Superconductivity is a macroscopic phenomenon characterized by zero electrical resistance and complete expulsion of magnetic fields below a certain temperature, the superconducting transition temperature Tc. Superconductivity involves the formation of so-called Cooper pairs of electrons within a crystal, which often is mediated by the quantized vibrations of the atoms (phonons). In conventional theories of superconductivity, the phonon frequency of needs to be very slow compared to the electron motion. SrTiO3 is a system in which this condition is violated: the characteristic frequency of phonon vibrations is comparable to that of the electron motion, but the system still exhibits superconductivity, which has been a puzzle for more than five decades.
The application of reversible, elastic uniaxial strain has recently emerged as a powerful means to study and manipulate quantum materials. The effects of uniaxial stress beyond the elastic regime, however, are not widely studied in single-crystalline materials, with notable exceptions in the field of geophysics. The resultant plastic deformation fundamentally differs from elastic strain, as it creates extended defects – dislocations – and induces their self-organization into structures spanning many length scales. The local atomic arrangement near dislocation cores is very different from bulk, significantly modifying nearby electronic properties. Such effects are expected to be amplified when dislocations assemble into larger structures.

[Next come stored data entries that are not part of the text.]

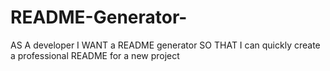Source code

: # README-Generator-
AS A developer I WANT a README generator SO THAT I can quickly create a professional README for a new project

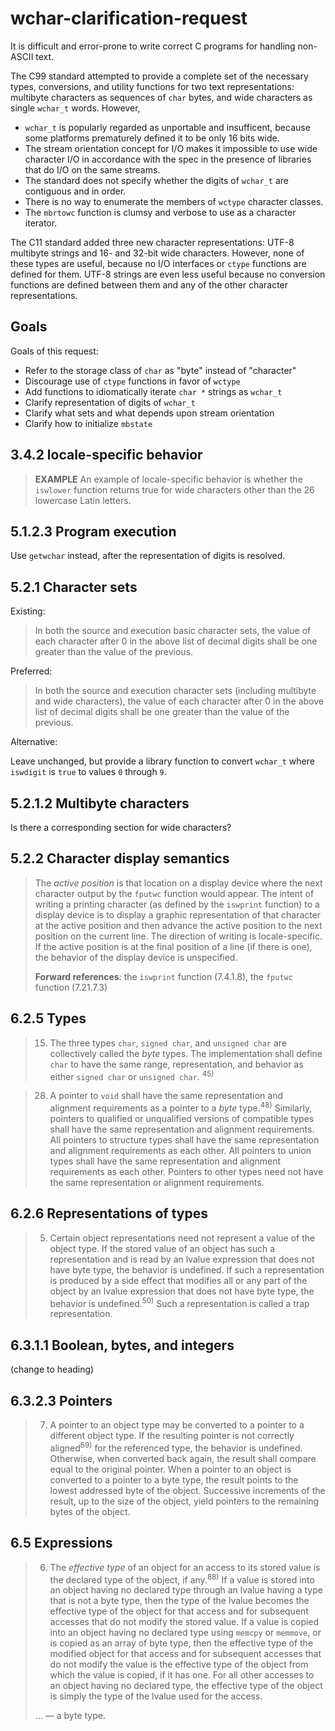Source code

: wchar-clarification-request
===========================

It is difficult and error-prone to write correct C programs for handling non-ASCII text.

The C99 standard attempted to provide a complete set of the necessary types, conversions, and utility functions for two text representations: multibyte characters as sequences of `char` bytes, and wide characters as single `wchar_t` words. However,

* `wchar_t` is popularly regarded as unportable and insufficent, because some platforms prematurely defined it to be only 16 bits wide.
* The stream orientation concept for I/O makes it impossible to use wide character I/O in accordance with the spec in the presence of libraries that do I/O on the same streams.
* The standard does not specify whether the digits of `wchar_t` are contiguous and in order.
* There is no way to enumerate the members of `wctype` character classes.
* The `mbrtowc` function is clumsy and verbose to use as a character iterator.

The C11 standard added three new character representations: UTF-8 multibyte strings and 16- and 32-bit wide characters. However, none of these types are useful, because no I/O interfaces or `ctype` functions are defined for them. UTF-8 strings are even less useful because no conversion functions are defined between them and any of the other character representations.

## Goals

Goals of this request:

* Refer to the storage class of `char` as "byte" instead of "character"
* Discourage use of `ctype` functions in favor of `wctype`
* Add functions to idiomatically iterate `char *` strings as `wchar_t`
* Clarify representation of digits of `wchar_t`
* Clarify what sets and what depends upon stream orientation
* Clarify how to initialize `mbstate`

## 3.4.2 locale-specific behavior

> **EXAMPLE** An example of locale-specific behavior is whether the `iswlower` function returns true for wide characters other than the 26 lowercase Latin letters.

## 5.1.2.3 Program execution

Use `getwchar` instead, after the representation of digits is resolved.

## 5.2.1 Character sets

Existing:

> In both the source and execution basic character sets, the value of each character after 0 in the above list of decimal digits shall be one greater than the value of the previous.

Preferred:

> In both the source and execution character sets (including multibyte and wide characters), the value of each character after 0 in the above list of decimal digits shall be one greater than the value of the previous.

Alternative:

Leave unchanged, but provide a library function to convert `wchar_t` where `iswdigit` is `true` to values `0` through `9`.

## 5.2.1.2 Multibyte characters

Is there a corresponding section for wide characters?

## 5.2.2 Character display semantics

> The *active position* is that location on a display device where the next character output by the `fputwc` function would appear. The intent of writing a printing character (as defined by the `iswprint` function) to a display device is to display a graphic representation of that character at the active position and then advance the active position to the next position on the current line. The direction of writing is locale-specific. If the active position is at the final position of a line (if there is one), the behavior of the display device is unspecified.
>
> **Forward references**: the `iswprint` function (7.4.1.8), the `fputwc` function (7.21.7.3)

## 6.2.5 Types

> 15. The three types `char`, `signed char`, and `unsigned char` are collectively called the *byte* types. The implementation shall define `char` to have the same range, representation, and behavior as either `signed char` or `unsigned char`. <sup>45)</sup>

> 28. A pointer to `void` shall have the same representation and alignment requirements as a pointer to a *byte* type.<sup>48)</sup> Similarly, pointers to qualified or unqualified versions of compatible types shall have the same representation and alignment requirements. All pointers to structure types shall have the same representation and alignment requirements as each other. All pointers to union types shall have the same representation and alignment requirements as each other. Pointers to other types need not have the same representation or alignment requirements.

## 6.2.6 Representations of types

> 5. Certain object representations need not represent a value of the object type. If the stored value of an object has such a representation and is read by an lvalue expression that does not have byte type, the behavior is undefined. If such a representation is produced by a side effect that modifies all or any part of the object by an lvalue expression that does not have byte type, the behavior is undefined.<sup>50)</sup> Such a representation is called a trap representation.

## 6.3.1.1 Boolean, bytes, and integers

(change to heading)

## 6.3.2.3 Pointers

> 7. A pointer to an object type may be converted to a pointer to a different object type. If the resulting pointer is not correctly aligned<sup>69)</sup> for the referenced type, the behavior is undefined. Otherwise, when converted back again, the result shall compare equal to the original pointer. When a pointer to an object is converted to a pointer to a byte type, the result points to the lowest addressed byte of the object. Successive increments of the result, up to the size of the object, yield pointers to the remaining bytes of the object.

## 6.5 Expressions

> 6. The *effective type* of an object for an access to its stored value is the declared type of the object, if any.<sup>88)</sup> If a value is stored into an object having no declared type through an lvalue having a type that is not a byte type, then the type of the lvalue becomes the effective type of the object for that access and for subsequent accesses that do not modify the stored value. If a value is copied into an object having no declared type using `memcpy` or `memmove`, or is copied as an array of byte type, then the effective type of the modified object for that access and for subsequent accesses that do not modify the value is the effective type of the object from which the value is copied, if it has one. For all other accesses to an object having no declared type, the effective type of the object is simply the type of the lvalue used for the access.
>
> …
> — a byte type.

In this work, a team of scientists from the University of Minnesota Center for Quantum Materials, in collaboration with scientists at Argonne National Laboratory (ANL) and Oak Ridge National Laboratory (ORNL), uncovered inhomogeneously-enhanced superconductivity in plastically-deformed SrTiO3 crystals, with superconducting transition temperatures significantly greater than for undeformed samples. Through an extensive collaboration between theoretical and experimental scientists within the center, this enhanced superconductivity was found to be associated with self-organized dislocation structures formed as a result of plastic deformation, which decreases some of the phonon frequencies locally, and hence favors superconductivity. The study demonstrates the promise of plastic deformation as a tool to manipulate quantum materials to obtain exciting electronic properties.